Jake - yes, I'm referring to the AlgoDaily tutorial. I guess I'm confused because I don't see why we need to sort first (which introduces the O(n * log n)).

Couldn't you iterate through the unsorted list, maintaining a dictionary in Python of counts using collections.Counter, and then whenever the current element's count is >= n // 2, you return that element?

The worst case scenario there would be O(N), having to iterate through the entire list, and look up the count for each element (which should be O(1) lookup)?

Yep, that's certainly another way to do it. The trade-off is that you'd need to allocate extra space (proportional to the input array) specifically for the hash map.

You bring up a good point though-- I'll be sure to address the O(n) solution in the tutorial.

Hi,

in the final solution I don't understand it for these reasons:

1- How sort method works this way ?
it sorts array according to numbers or UTF code, not sort by majority numbers

2- What if there is No Majority Number ?
the function always return a number

I have the same concerns as Ahmed, how is this solution correct if it always returns a value even when there's clearly not a majority in the array??

Hello,

I agree with Ahmed and Jimmy above me, in regards to the Final Solution using the .sort() and Math.floor() methods in JavaScript.

Ran a test with an array of numbers:
let numSample = [5,5,5,4,2,3,4]; // returns 4

And, still received a number back even though it does not fit the criteria for a majority element. A conditional would have to be written into the function to account for this.

One of the assumptions in the problem is that there is always a majority element in the array, hence the above input could be considered as invalid

Solution shows different result based on the majority defenition.
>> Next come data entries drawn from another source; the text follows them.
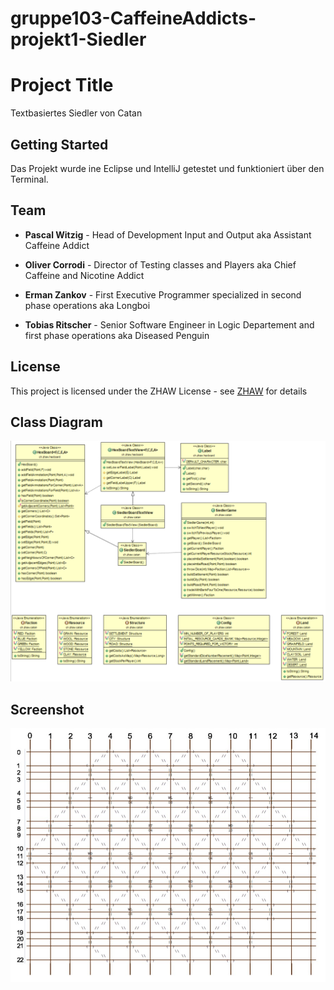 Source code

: # gruppe103-CaffeineAddicts-projekt1-Siedler

# Project Title

Textbasiertes Siedler von Catan

## Getting Started

Das Projekt wurde ine Eclipse und IntelliJ getestet und funktioniert über den Terminal.

## Team

* **Pascal Witzig** - Head of Development Input and Output aka Assistant Caffeine Addict

* **Oliver Corrodi** - Director of Testing classes and Players aka Chief Caffeine and Nicotine Addict

* **Erman Zankov** - First Executive Programmer specialized in second phase operations aka Longboi

* **Tobias Ritscher** - Senior Software Engineer in Logic Departement and first phase operations aka Diseased Penguin

## License

This project is licensed under the ZHAW License - see [ZHAW](http://www.zhaw.ch) for details

## Class Diagram

![Flowchart](Klassendiagramm.png)

## Screenshot

![Screenshot]({57B1CA07-01C9-4EDD-A920-08E87F946C49}.png)
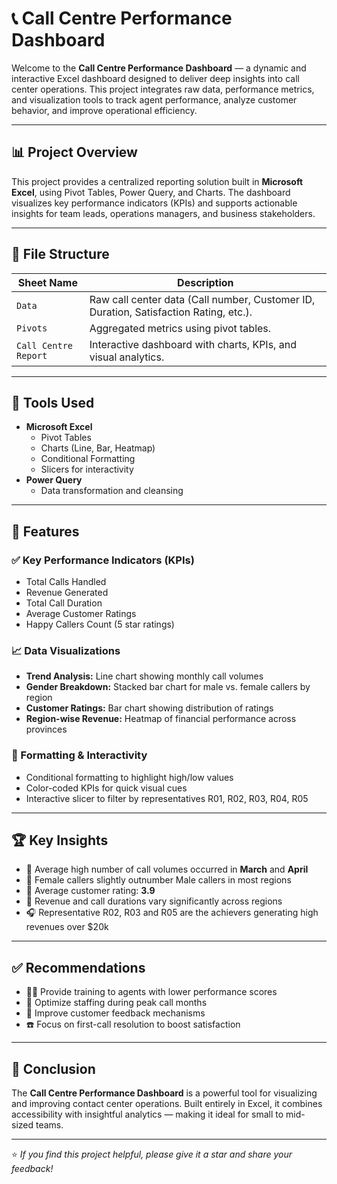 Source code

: # 📞 Call Centre Performance Dashboard

Welcome to the **Call Centre Performance Dashboard** — a dynamic and interactive Excel dashboard designed to deliver deep insights into call center operations. This project integrates raw data, performance metrics, and visualization tools to track agent performance, analyze customer behavior, and improve operational efficiency.

---

## 📊 Project Overview

This project provides a centralized reporting solution built in **Microsoft Excel**, using Pivot Tables, Power Query, and Charts. The dashboard visualizes key performance indicators (KPIs) and supports actionable insights for team leads, operations managers, and business stakeholders.

---

## 📁 File Structure

| Sheet Name           | Description                                                                 |
|----------------------|-----------------------------------------------------------------------------|
| `Data`               | Raw call center data (Call number, Customer ID, Duration, Satisfaction Rating, etc.).            |
| `Pivots`             | Aggregated metrics using pivot tables.                                      |
| `Call Centre Report` | Interactive dashboard with charts, KPIs, and visual analytics.              |

---

## 🧰 Tools Used

- **Microsoft Excel**
  - Pivot Tables
  - Charts (Line, Bar, Heatmap)
  - Conditional Formatting
  - Slicers for interactivity
- **Power Query**
  - Data transformation and cleansing

---

## 🚀 Features

### ✅ Key Performance Indicators (KPIs)
- Total Calls Handled
- Revenue Generated
- Total Call Duration
- Average Customer Ratings
- Happy Callers Count (5 star ratings)

### 📈 Data Visualizations
- **Trend Analysis:** Line chart showing monthly call volumes
- **Gender Breakdown:** Stacked bar chart for male vs. female callers by region
- **Customer Ratings:** Bar chart showing distribution of ratings
- **Region-wise Revenue:** Heatmap of financial performance across provinces

### 🎨 Formatting & Interactivity
- Conditional formatting to highlight high/low values
- Color-coded KPIs for quick visual cues
- Interactive slicer to filter by representatives R01, R02, R03, R04, R05

---

## 🏆 Key Insights

- 📅 Average high number of call volumes occurred in **March** and **April**
- 👥 Female callers slightly outnumber Male callers in most regions
- 🌟 Average customer rating: **3.9**
- 📍 Revenue and call durations vary significantly across regions
- 🎧 Representative R02, R03 and R05 are the achievers generating high revenues over $20k


---

## ✅ Recommendations

- 🧑‍🏫 Provide training to agents with lower performance scores
- 📅 Optimize staffing during peak call months
- 📣 Improve customer feedback mechanisms
- ☎️ Focus on first-call resolution to boost satisfaction


---

## 📌 Conclusion

The **Call Centre Performance Dashboard** is a powerful tool for visualizing and improving contact center operations. Built entirely in Excel, it combines accessibility with insightful analytics — making it ideal for small to mid-sized teams.

---

⭐ *If you find this project helpful, please give it a star and share your feedback!*

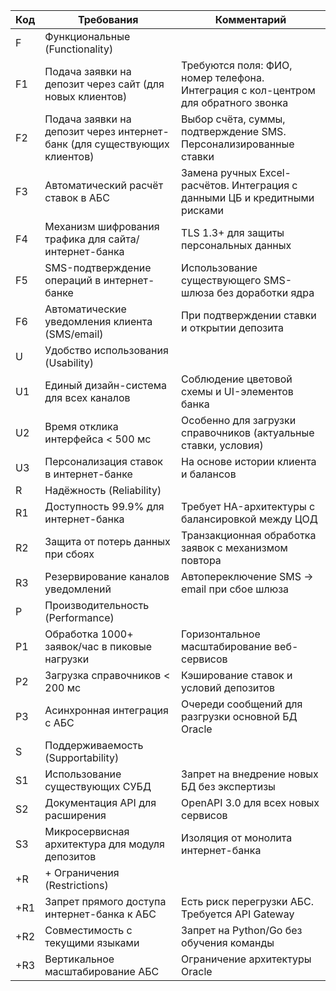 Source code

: | Код | Требования                                                               | Комментарий                                                                        |
|-----|--------------------------------------------------------------------------|------------------------------------------------------------------------------------|
| F   | Функциональные (Functionality)                                           |                                                                                    |
| F1  | Подача заявки на депозит через сайт (для новых клиентов)                 | Требуются поля: ФИО, номер телефона. Интеграция с кол-центром для обратного звонка |
| F2  | Подача заявки на депозит через интернет-банк (для существующих клиентов) | Выбор счёта, суммы, подтверждение SMS. Персонализированные ставки                  |
| F3  | Автоматический расчёт ставок в АБС                                       | Замена ручных Excel-расчётов. Интеграция с данными ЦБ и кредитными рисками         |
| F4  | Механизм шифрования трафика для сайта/интернет-банка                     | TLS 1.3+ для защиты персональных данных                                            |
| F5  | SMS-подтверждение операций в интернет-банке                              | Использование существующего SMS-шлюза без доработки ядра                           |
| F6  | Автоматические уведомления клиента (SMS/email)                           | При подтверждении ставки и открытии депозита                                       |
| U   | Удобство использования (Usability)                                       |                                                                                    |
| U1  | Единый дизайн-система для всех каналов                                   | Соблюдение цветовой схемы и UI-элементов банка                                     |
| U2  | Время отклика интерфейса < 500 мс                                        | Особенно для загрузки справочников (актуальные ставки, условия)                    |
| U3  | Персонализация ставок в интернет-банке                                   | На основе истории клиента и балансов                                               |
| R   | Надёжность (Reliability)                                                 |                                                                                    |
| R1  | Доступность 99.9% для интернет-банка                                     | Требует HA-архитектуры с балансировкой между ЦОД                                   |
| R2  | Защита от потерь данных при сбоях                                        | Транзакционная обработка заявок с механизмом повтора                               |
| R3  | Резервирование каналов уведомлений                                       | Автопереключение SMS → email при сбое шлюза                                        |
| P   | Производительность (Performance)                                         |                                                                                    |
| P1  | Обработка 1000+ заявок/час в пиковые нагрузки                            | Горизонтальное масштабирование веб-сервисов                                        |
| P2  | Загрузка справочников < 200 мс                                           | Кэширование ставок и условий депозитов                                             |
| P3  | Асинхронная интеграция с АБС                                             | Очереди сообщений для разгрузки основной БД Oracle                                 |
| S   | Поддерживаемость (Supportability)                                        |                                                                                    |
| S1  | Использование существующих СУБД                                          | Запрет на внедрение новых БД без экспертизы                                        |
| S2  | Документация API для расширения                                          | OpenAPI 3.0 для всех новых сервисов                                                |
| S3  | Микросервисная архитектура для модуля депозитов                          | Изоляция от монолита интернет-банка                                                |
| +R  | + Ограничения (Restrictions)                                             |                                                                                    |
| +R1 | Запрет прямого доступа интернет-банка к АБС                              | Есть риск перегрузки АБС. Требуется API Gateway                                    |
| +R2 | Совместимость с текущими языками                                         | Запрет на Python/Go без обучения команды                                           |
| +R3 | Вертикальное масштабирование АБС                                         | Ограничение архитектуры Oracle                                                     |
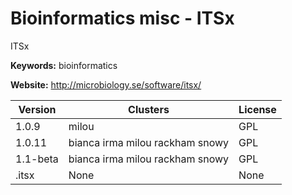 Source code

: # Bioinformatics misc - ITSx

ITSx

**Keywords:** bioinformatics

**Website:** <http://microbiology.se/software/itsx/>

| Version | Clusters | License |
| ------- | -------- | ------- |
| 1.0.9 | milou | GPL |
| 1.0.11 | bianca irma milou rackham snowy | GPL |
| 1.1-beta | bianca irma milou rackham snowy | GPL |
| .itsx | None | None |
var majorityElement = function (arr) {
var sortedNums = arr.sort();
return sortedNums[Math.floor(arr.length/2)];
}

console.log(majorityElement([1, 4, 4, 2, 2, 2, 2, 4, 4, 3, 4]));

returns 3 when there is no majority as per the defenition and response to a previous answer?

Hey Sareesh,

Part of the problem is Let's assume ... that there's always a majority element, so the expectation is that there is a majority. Let me know if that makes sense.

My solution (which takes into account that there may not be a majority) is:

function majorityElement(nums) {
    nums.sort();
  let majorityCandidate = nums[Math.floor(nums.length /2)];
  const frequency = nums.filter((num) => num === majorityCandidate);
  if ( frequency.length >= (nums.length / 2)) {
    return majorityCandidate;
  }
  return [];
}

I'm still not 100% sure about time & space complexity - would appreciate if someone could explain whether the above is a good solution in view of that.